__Work request__: Every entry below must be reproduced exactly.

(Stored items from a collection)
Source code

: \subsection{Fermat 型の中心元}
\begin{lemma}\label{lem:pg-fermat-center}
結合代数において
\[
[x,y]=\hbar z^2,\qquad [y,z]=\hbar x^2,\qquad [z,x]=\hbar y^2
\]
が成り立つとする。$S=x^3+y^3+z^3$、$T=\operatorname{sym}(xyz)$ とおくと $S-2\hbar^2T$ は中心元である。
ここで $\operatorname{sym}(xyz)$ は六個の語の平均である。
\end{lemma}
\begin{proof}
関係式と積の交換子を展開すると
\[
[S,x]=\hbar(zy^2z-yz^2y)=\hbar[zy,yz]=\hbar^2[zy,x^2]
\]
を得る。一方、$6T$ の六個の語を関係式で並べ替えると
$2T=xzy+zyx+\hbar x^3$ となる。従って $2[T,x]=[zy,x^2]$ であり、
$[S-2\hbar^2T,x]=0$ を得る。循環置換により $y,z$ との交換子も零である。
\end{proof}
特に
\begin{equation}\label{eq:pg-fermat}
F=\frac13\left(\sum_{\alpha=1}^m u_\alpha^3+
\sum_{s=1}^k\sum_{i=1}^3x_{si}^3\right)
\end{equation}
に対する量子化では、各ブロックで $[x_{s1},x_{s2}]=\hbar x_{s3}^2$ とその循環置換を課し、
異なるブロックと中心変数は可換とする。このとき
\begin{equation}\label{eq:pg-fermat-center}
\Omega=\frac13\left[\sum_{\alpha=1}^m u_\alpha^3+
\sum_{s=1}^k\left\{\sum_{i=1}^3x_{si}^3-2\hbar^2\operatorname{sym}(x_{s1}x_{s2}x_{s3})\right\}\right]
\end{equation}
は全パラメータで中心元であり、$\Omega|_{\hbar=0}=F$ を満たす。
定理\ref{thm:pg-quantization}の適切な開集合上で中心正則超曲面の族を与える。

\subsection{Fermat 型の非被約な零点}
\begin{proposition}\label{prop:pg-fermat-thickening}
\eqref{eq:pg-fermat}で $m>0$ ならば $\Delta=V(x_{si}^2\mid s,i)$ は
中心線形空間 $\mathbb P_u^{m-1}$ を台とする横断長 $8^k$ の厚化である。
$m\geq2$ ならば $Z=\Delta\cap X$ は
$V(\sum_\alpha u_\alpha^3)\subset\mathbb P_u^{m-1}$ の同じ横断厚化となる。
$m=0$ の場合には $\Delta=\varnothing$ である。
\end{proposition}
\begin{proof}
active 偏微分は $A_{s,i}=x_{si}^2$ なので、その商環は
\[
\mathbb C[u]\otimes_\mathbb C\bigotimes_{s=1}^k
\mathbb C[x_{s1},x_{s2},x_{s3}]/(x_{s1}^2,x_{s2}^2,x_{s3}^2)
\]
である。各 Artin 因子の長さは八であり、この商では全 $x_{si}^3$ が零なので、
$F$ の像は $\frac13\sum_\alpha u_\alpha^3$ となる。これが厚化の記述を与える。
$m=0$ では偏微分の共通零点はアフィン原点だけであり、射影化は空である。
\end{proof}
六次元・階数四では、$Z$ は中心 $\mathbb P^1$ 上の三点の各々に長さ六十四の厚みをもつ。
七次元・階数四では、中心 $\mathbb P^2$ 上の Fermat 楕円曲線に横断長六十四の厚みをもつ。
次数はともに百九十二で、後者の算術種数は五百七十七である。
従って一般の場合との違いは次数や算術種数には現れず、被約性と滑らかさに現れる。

__Output of the task__:
Source code

: \subsection{Fermat 型の中心元}
\begin{lemma}\label{lem:pg-fermat-center}
結合代数において
\[
[x,y]=\hbar z^2,\qquad [y,z]=\hbar x^2,\qquad [z,x]=\hbar y^2
\]
が成り立つとする。$S=x^3+y^3+z^3$、$T=\operatorname{sym}(xyz)$ とおくと $S-2\hbar^2T$ は中心元である。
ここで $\operatorname{sym}(xyz)$ は六個の語の平均である。
\end{lemma}
\begin{proof}
関係式と積の交換子を展開すると
\[
[S,x]=\hbar(zy^2z-yz^2y)=\hbar[zy,yz]=\hbar^2[zy,x^2]
\]
を得る。一方、$6T$ の六個の語を関係式で並べ替えると
$2T=xzy+zyx+\hbar x^3$ となる。従って $2[T,x]=[zy,x^2]$ であり、
$[S-2\hbar^2T,x]=0$ を得る。循環置換により $y,z$ との交換子も零である。
\end{proof}
特に
\begin{equation}\label{eq:pg-fermat}
F=\frac13\left(\sum_{\alpha=1}^m u_\alpha^3+
\sum_{s=1}^k\sum_{i=1}^3x_{si}^3\right)
\end{equation}
に対する量子化では、各ブロックで $[x_{s1},x_{s2}]=\hbar x_{s3}^2$ とその循環置換を課し、
異なるブロックと中心変数は可換とする。このとき
\begin{equation}\label{eq:pg-fermat-center}
\Omega=\frac13\left[\sum_{\alpha=1}^m u_\alpha^3+
\sum_{s=1}^k\left\{\sum_{i=1}^3x_{si}^3-2\hbar^2\operatorname{sym}(x_{s1}x_{s2}x_{s3})\right\}\right]
\end{equation}
は全パラメータで中心元であり、$\Omega|_{\hbar=0}=F$ を満たす。
定理\ref{thm:pg-quantization}の適切な開集合上で中心正則超曲面の族を与える。

\subsection{Fermat 型の非被約な零点}
\begin{proposition}\label{prop:pg-fermat-thickening}
\eqref{eq:pg-fermat}で $m>0$ ならば $\Delta=V(x_{si}^2\mid s,i)$ は
中心線形空間 $\mathbb P_u^{m-1}$ を台とする横断長 $8^k$ の厚化である。
$m\geq2$ ならば $Z=\Delta\cap X$ は
$V(\sum_\alpha u_\alpha^3)\subset\mathbb P_u^{m-1}$ の同じ横断厚化となる。
$m=0$ の場合には $\Delta=\varnothing$ である。
\end{proposition}
\begin{proof}
active 偏微分は $A_{s,i}=x_{si}^2$ なので、その商環は
\[
\mathbb C[u]\otimes_\mathbb C\bigotimes_{s=1}^k
\mathbb C[x_{s1},x_{s2},x_{s3}]/(x_{s1}^2,x_{s2}^2,x_{s3}^2)
\]
である。各 Artin 因子の長さは八であり、この商では全 $x_{si}^3$ が零なので、
$F$ の像は $\frac13\sum_\alpha u_\alpha^3$ となる。これが厚化の記述を与える。
$m=0$ では偏微分の共通零点はアフィン原点だけであり、射影化は空である。
\end{proof}
六次元・階数四では、$Z$ は中心 $\mathbb P^1$ 上の三点の各々に長さ六十四の厚みをもつ。
七次元・階数四では、中心 $\mathbb P^2$ 上の Fermat 楕円曲線に横断長六十四の厚みをもつ。
次数はともに百九十二で、後者の算術種数は五百七十七である。
従って一般の場合との違いは次数や算術種数には現れず、被約性と滑らかさに現れる。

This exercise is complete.